'Freedom day' in England despite warnings as virus surges worldwide

London (AFP) –


Virtually all pandemic restrictions were lifted in England on Monday but "freedom day" was met with deep concern from scientists as coronavirus cases surge across the nation -- and around the world.

Fuelled by the more infection Delta variant, cases are spiking across the Asia-Pacific, parts of Africa and Europe, and even the heavily vaccinated United States.

Daily infection numbers have also climbed in Britain, topping 50,000.

But despite warnings and accusations of recklessness, restrictions on daily life were lifted in England, with no social distancing and mask requirements.

Sports stadia, cinemas, theatres and nightclubs were allowed to run at full capacity from 2300 GMT Sunday.

"I thought, well, we missed New Year's, so why not come out and celebrate?" said Nicola Webster Calliste, 29, outside a nightclub in Leeds, northern England.

"It's like a new chapter."

Covid-19 travel rules and self-isolation for close contacts remain in place.
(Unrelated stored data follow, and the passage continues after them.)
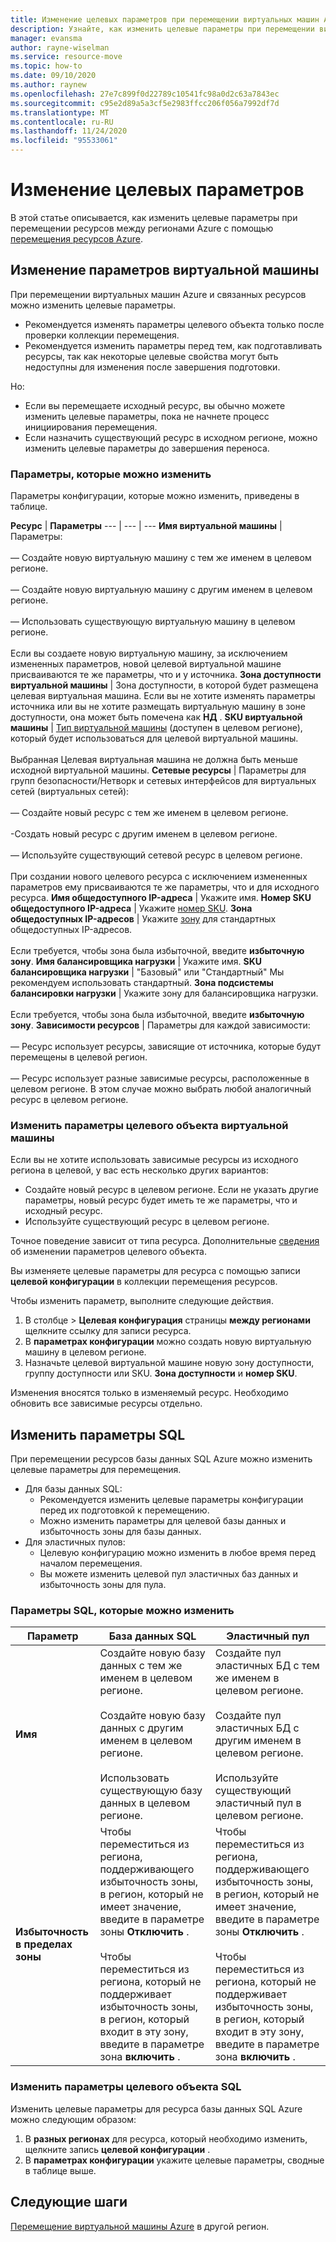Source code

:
 ```yaml
---
title: Изменение целевых параметров при перемещении виртуальных машин Azure между регионами с помощью перемещения ресурсов Azure
description: Узнайте, как изменить целевые параметры при перемещении виртуальных машин Azure между регионами с помощью перемещения ресурсов Azure.
manager: evansma
author: rayne-wiselman
ms.service: resource-move
ms.topic: how-to
ms.date: 09/10/2020
ms.author: raynew
ms.openlocfilehash: 27e7c899f0d22789c10541fc98a0d2c63a7843ec
ms.sourcegitcommit: c95e2d89a5a3cf5e2983ffcc206f056a7992df7d
ms.translationtype: MT
ms.contentlocale: ru-RU
ms.lasthandoff: 11/24/2020
ms.locfileid: "95533061"
---
```

# <a name="modify-target-settings"></a>Изменение целевых параметров

В этой статье описывается, как изменить целевые параметры при перемещении ресурсов между регионами Azure с помощью [перемещения ресурсов Azure](overview.md).


## <a name="modify-vm-settings"></a>Изменение параметров виртуальной машины

При перемещении виртуальных машин Azure и связанных ресурсов можно изменить целевые параметры. 

- Рекомендуется изменять параметры целевого объекта только после проверки коллекции перемещения.
- Рекомендуется изменить параметры перед тем, как подготавливать ресурсы, так как некоторые целевые свойства могут быть недоступны для изменения после завершения подготовки.

Но:
- Если вы перемещаете исходный ресурс, вы обычно можете изменить целевые параметры, пока не начнете процесс инициирования перемещения.
- Если назначить существующий ресурс в исходном регионе, можно изменить целевые параметры до завершения переноса.

### <a name="settings-you-can-modify"></a>Параметры, которые можно изменить

Параметры конфигурации, которые можно изменить, приведены в таблице.

**Ресурс** | **Параметры** 
--- | --- | --- 
**Имя виртуальной машины** | Параметры:<br/><br/> — Создайте новую виртуальную машину с тем же именем в целевом регионе.<br/><br/> — Создайте новую виртуальную машину с другим именем в целевом регионе.<br/><br/> — Использовать существующую виртуальную машину в целевом регионе.<br/><br/> Если вы создаете новую виртуальную машину, за исключением измененных параметров, новой целевой виртуальной машине присваиваются те же параметры, что и у источника.
**Зона доступности виртуальной машины** | Зона доступности, в которой будет размещена целевая виртуальная машина. Если вы не хотите изменять параметры источника или вы не хотите размещать виртуальную машину в зоне доступности, она может быть помечена как **НД** .
**SKU виртуальной машины** | [Тип виртуальной машины](https://azure.microsoft.com/pricing/details/virtual-machines/series/) (доступен в целевом регионе), который будет использоваться для целевой виртуальной машины.<br/><br/> Выбранная Целевая виртуальная машина не должна быть меньше исходной виртуальной машины.
**Сетевые ресурсы** | Параметры для групп безопасности/Нетворк и сетевых интерфейсов для виртуальных сетей (виртуальных сетей):<br/><br/> — Создайте новый ресурс с тем же именем в целевом регионе.<br/><br/> -Создать новый ресурс с другим именем в целевом регионе.<br/><br/> — Используйте существующий сетевой ресурс в целевом регионе.<br/><br/> При создании нового целевого ресурса с исключением измененных параметров ему присваиваются те же параметры, что и для исходного ресурса.
**Имя общедоступного IP-адреса** | Укажите имя.
**Номер SKU общедоступного IP-адреса** | Укажите [номер SKU](../virtual-network/public-ip-addresses.md#sku).
**Зона общедоступных IP-адресов** | Укажите [зону](../virtual-network/public-ip-addresses.md#standard) для стандартных общедоступных IP-адресов.<br/><br/> Если требуется, чтобы зона была избыточной, введите **избыточную зону**.
**Имя балансировщика нагрузки** | Укажите имя.
**SKU балансировщика нагрузки** | "Базовый" или "Стандартный" Мы рекомендуем использовать стандартный.
**Зона подсистемы балансировки нагрузки** | Укажите зону для балансировщика нагрузки. <br/><br/> Если требуется, чтобы зона была избыточной, введите **избыточную зону**.
**Зависимости ресурсов** | Параметры для каждой зависимости:<br/><br/>— Ресурс использует ресурсы, зависящие от источника, которые будут перемещены в целевой регион.<br/><br/> — Ресурс использует разные зависимые ресурсы, расположенные в целевом регионе. В этом случае можно выбрать любой аналогичный ресурс в целевом регионе.

### <a name="edit-vm-target-settings"></a>Изменить параметры целевого объекта виртуальной машины

Если вы не хотите использовать зависимые ресурсы из исходного региона в целевой, у вас есть несколько других вариантов:

- Создайте новый ресурс в целевом регионе. Если не указать другие параметры, новый ресурс будет иметь те же параметры, что и исходный ресурс.
- Используйте существующий ресурс в целевом регионе.

Точное поведение зависит от типа ресурса. Дополнительные [сведения](modify-target-settings.md) об изменении параметров целевого объекта.

Вы изменяете целевые параметры для ресурса с помощью записи **целевой конфигурации** в коллекции перемещения ресурсов. 

Чтобы изменить параметр, выполните следующие действия. 

1. В столбце > **Целевая конфигурация** страницы **между регионами** щелкните ссылку для записи ресурса.
2. В **параметрах конфигурации** можно создать новую виртуальную машину в целевом регионе.
3. Назначьте целевой виртуальной машине новую зону доступности, группу доступности или SKU. **Зона доступности** и **номер SKU**.

Изменения вносятся только в изменяемый ресурс. Необходимо обновить все зависимые ресурсы отдельно.


## <a name="modify-sql-settings"></a>Изменить параметры SQL

При перемещении ресурсов базы данных SQL Azure можно изменить целевые параметры для перемещения. 

- Для базы данных SQL:
    - Рекомендуется изменить целевые параметры конфигурации перед их подготовкой к перемещению.
    - Можно изменить параметры для целевой базы данных и избыточность зоны для базы данных.
- Для эластичных пулов:
    -  Целевую конфигурацию можно изменить в любое время перед началом перемещения.
    - Вы можете изменить целевой пул эластичных баз данных и избыточность зоны для пула. 

### <a name="sql-settings-you-can-modify"></a>Параметры SQL, которые можно изменить

**Параметр** | **База данных SQL** | **Эластичный пул**
--- | --- | ---
**Имя** | Создайте новую базу данных с тем же именем в целевом регионе.<br/><br/> Создайте новую базу данных с другим именем в целевом регионе.<br/><br/> Использовать существующую базу данных в целевом регионе. | Создайте пул эластичных БД с тем же именем в целевом регионе.<br/><br/> Создайте пул эластичных БД с другим именем в целевом регионе.<br/><br/> Используйте существующий эластичный пул в целевом регионе.
**Избыточность в пределах зоны** | Чтобы переместиться из региона, поддерживающего избыточность зоны, в регион, который не имеет значение, введите в параметре зоны **Отключить** .<br/><br/> Чтобы переместиться из региона, который не поддерживает избыточность зоны, в регион, который входит в эту зону, введите в параметре зона **включить** . | Чтобы переместиться из региона, поддерживающего избыточность зоны, в регион, который не имеет значение, введите в параметре зоны **Отключить** .<br/><br/> Чтобы переместиться из региона, который не поддерживает избыточность зоны, в регион, который входит в эту зону, введите в параметре зона **включить** .

### <a name="edit-sql-target-settings"></a>Изменить параметры целевого объекта SQL

Изменить целевые параметры для ресурса базы данных SQL Azure можно следующим образом: 

1. В **разных регионах** для ресурса, который необходимо изменить, щелкните запись **целевой конфигурации** .
2. В **параметрах конфигурации** укажите целевые параметры, сводные в таблице выше.

## <a name="next-steps"></a>Следующие шаги

[Перемещение виртуальной машины Azure](tutorial-move-region-virtual-machines.md) в другой регион.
Prime Minister Boris Johnson -- who is self-isolating after his health minister was infected -- has defended the move, dubbed "freedom day" by some media, but urged people to remain prudent.

The government has said that thanks to a rapid vaccination programme, the risks to the healthcare system are manageable.

But its stated approach of lifting curbs ahead of any winter surge of respiratory disease was marked by "moral emptiness and epidemiological stupidity", said University of Bristol public health expert Gabriel Scally.

Scotland and Wales, whose devolved governments set their own health policy, said they would maintain the mask mandate among other curbs.

European nations including Spain and Greece have been forced to reimpose restrictions to battle new outbreaks recently.

- Lockdowns in Asia -

The coronavirus is known to have claimed more than four million lives since it emerged in late 2019 but, for some nations in the Asia-Pacific, the worst is still ahead of them.

Indonesia has in recent days overtaken India and Brazil as the global Covid-19 hotspot, with its daily death toll hitting a record 1,205 on Friday.

There are fears people travelling for Eid festivities could spread the virus further, and authorities in the vast Muslim-majority country beefed up roadblocks on Monday for the start of the holidays.

Vietnam's capital, Hanoi, was on Monday placed under partial lockdown, with millions more people in the nation's south ordered to stay home, a day after the nation recorded its highest daily caseload.

Although Australia has enjoyed far lower case numbers than most nations, it is also struggling with outbreaks in its two biggest cities.

Melbourne extended a lockdown on Monday, meaning roughly 12 million Australians will remain under some form of stay-at-home orders.

In Myanmar, where hospitals are empty because of a long-running strike against the military junta, volunteers are going house-to-house to collect bodies for burials.

"We are running our service without resting," Than Than Soe told AFP at the bustling office of her volunteer group.

- US surge -

Worries have also grown in the United States, where despite a majority of the adult population receiving at least one shot and months of declining spread, Covid-19 cases have soared by a 135 percent over the past two weeks.

Los Angeles, which has seen a sharp spike, renewed its mask mandate, and the US surgeon general warned Sunday that other areas may have to do the same.

In West Hollywood nightclub Revolver, clubbers were warned in the queue: no mask, no entry.

It frustrated the fully vaccinated at the venue, who said they should not have to suffer because of those refusing to get shots.

"Why should we feel responsible for individuals who don't want to protect their own body?" said Anthony Bawn, a 36-year-old screenwriter.

"If they force me to (wear a mask), I'm going to go home."

Under the dark global cloud, Japan is readying for the opening of the virus-delayed 2020 Olympics on Friday in Tokyo.

Widely opposed by the Japanese public because of the pandemic, the Olympics will be staged mostly without spectators.